*THE PROBLEM*: Wherever a line holds the word "dealt", copy that line from the data.

DATA RECORDS section start

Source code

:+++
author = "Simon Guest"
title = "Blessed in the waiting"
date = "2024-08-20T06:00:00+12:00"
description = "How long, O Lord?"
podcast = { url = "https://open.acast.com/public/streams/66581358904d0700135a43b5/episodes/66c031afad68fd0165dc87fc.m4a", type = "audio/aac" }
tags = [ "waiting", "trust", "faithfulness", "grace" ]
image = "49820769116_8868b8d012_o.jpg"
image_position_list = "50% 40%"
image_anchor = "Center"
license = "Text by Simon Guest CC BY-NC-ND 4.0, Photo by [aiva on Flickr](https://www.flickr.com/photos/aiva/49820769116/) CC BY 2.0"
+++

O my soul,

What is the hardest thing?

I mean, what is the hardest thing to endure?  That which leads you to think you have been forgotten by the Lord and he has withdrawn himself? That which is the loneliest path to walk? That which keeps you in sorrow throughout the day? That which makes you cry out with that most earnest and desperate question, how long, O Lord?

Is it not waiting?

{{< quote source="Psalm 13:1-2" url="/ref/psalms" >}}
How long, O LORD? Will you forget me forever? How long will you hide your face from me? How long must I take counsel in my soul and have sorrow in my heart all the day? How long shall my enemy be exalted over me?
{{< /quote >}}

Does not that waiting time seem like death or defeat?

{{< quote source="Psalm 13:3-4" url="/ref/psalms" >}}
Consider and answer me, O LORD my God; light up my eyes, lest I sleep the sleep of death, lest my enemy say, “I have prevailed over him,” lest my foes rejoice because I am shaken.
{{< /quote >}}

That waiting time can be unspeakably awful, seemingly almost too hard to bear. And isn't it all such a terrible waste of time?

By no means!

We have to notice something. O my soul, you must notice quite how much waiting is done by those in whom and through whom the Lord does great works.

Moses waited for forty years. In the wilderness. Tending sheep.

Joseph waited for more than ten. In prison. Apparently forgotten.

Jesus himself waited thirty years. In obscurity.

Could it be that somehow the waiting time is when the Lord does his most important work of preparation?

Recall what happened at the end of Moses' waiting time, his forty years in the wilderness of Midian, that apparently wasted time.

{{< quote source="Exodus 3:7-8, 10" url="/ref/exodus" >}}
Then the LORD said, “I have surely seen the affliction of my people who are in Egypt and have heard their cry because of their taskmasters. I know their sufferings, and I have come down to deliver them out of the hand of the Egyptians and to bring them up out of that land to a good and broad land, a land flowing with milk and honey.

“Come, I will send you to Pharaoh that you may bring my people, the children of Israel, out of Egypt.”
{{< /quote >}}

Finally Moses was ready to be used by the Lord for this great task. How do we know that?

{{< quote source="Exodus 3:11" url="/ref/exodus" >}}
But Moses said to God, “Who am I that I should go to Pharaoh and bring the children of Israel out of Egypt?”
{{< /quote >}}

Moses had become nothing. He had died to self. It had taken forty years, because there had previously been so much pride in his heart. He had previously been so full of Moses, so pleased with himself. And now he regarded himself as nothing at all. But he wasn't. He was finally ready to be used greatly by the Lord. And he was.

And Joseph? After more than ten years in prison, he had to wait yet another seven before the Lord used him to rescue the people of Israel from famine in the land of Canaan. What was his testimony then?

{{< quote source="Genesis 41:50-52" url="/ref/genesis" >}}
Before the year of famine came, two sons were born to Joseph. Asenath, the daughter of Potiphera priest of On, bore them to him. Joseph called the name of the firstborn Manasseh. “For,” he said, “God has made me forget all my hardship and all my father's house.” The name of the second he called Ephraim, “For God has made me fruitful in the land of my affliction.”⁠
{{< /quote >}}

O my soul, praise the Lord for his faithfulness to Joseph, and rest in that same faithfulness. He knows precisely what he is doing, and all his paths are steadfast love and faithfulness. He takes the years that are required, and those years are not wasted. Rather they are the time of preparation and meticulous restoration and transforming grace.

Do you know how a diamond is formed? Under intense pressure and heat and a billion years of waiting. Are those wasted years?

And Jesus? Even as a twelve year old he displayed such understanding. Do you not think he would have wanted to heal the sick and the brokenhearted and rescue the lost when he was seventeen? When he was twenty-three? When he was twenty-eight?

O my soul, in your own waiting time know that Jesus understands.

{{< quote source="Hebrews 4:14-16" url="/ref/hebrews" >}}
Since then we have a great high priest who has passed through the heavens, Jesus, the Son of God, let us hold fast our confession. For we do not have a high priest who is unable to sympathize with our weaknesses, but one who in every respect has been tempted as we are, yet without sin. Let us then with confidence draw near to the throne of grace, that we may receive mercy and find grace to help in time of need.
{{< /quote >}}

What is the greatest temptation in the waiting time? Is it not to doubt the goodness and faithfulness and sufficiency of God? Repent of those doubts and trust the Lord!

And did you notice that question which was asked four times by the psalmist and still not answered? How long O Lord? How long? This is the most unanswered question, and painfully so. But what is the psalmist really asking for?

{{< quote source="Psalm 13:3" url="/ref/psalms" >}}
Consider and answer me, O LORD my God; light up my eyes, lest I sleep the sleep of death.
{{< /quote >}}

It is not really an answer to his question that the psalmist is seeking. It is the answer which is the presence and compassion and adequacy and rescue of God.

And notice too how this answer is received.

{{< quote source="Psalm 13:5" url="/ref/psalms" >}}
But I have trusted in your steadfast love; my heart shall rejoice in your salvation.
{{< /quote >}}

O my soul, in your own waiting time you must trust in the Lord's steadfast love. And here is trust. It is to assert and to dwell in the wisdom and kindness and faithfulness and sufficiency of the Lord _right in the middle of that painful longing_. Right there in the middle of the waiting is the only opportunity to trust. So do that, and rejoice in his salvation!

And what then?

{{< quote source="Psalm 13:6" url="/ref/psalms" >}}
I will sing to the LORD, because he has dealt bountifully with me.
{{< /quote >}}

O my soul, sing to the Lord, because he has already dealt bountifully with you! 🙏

DATA RECORDS section end

*YOUR RESPONSE*:
I will sing to the LORD, because he has dealt bountifully with me.
O my soul, sing to the Lord, because he has already dealt bountifully with you! 🙏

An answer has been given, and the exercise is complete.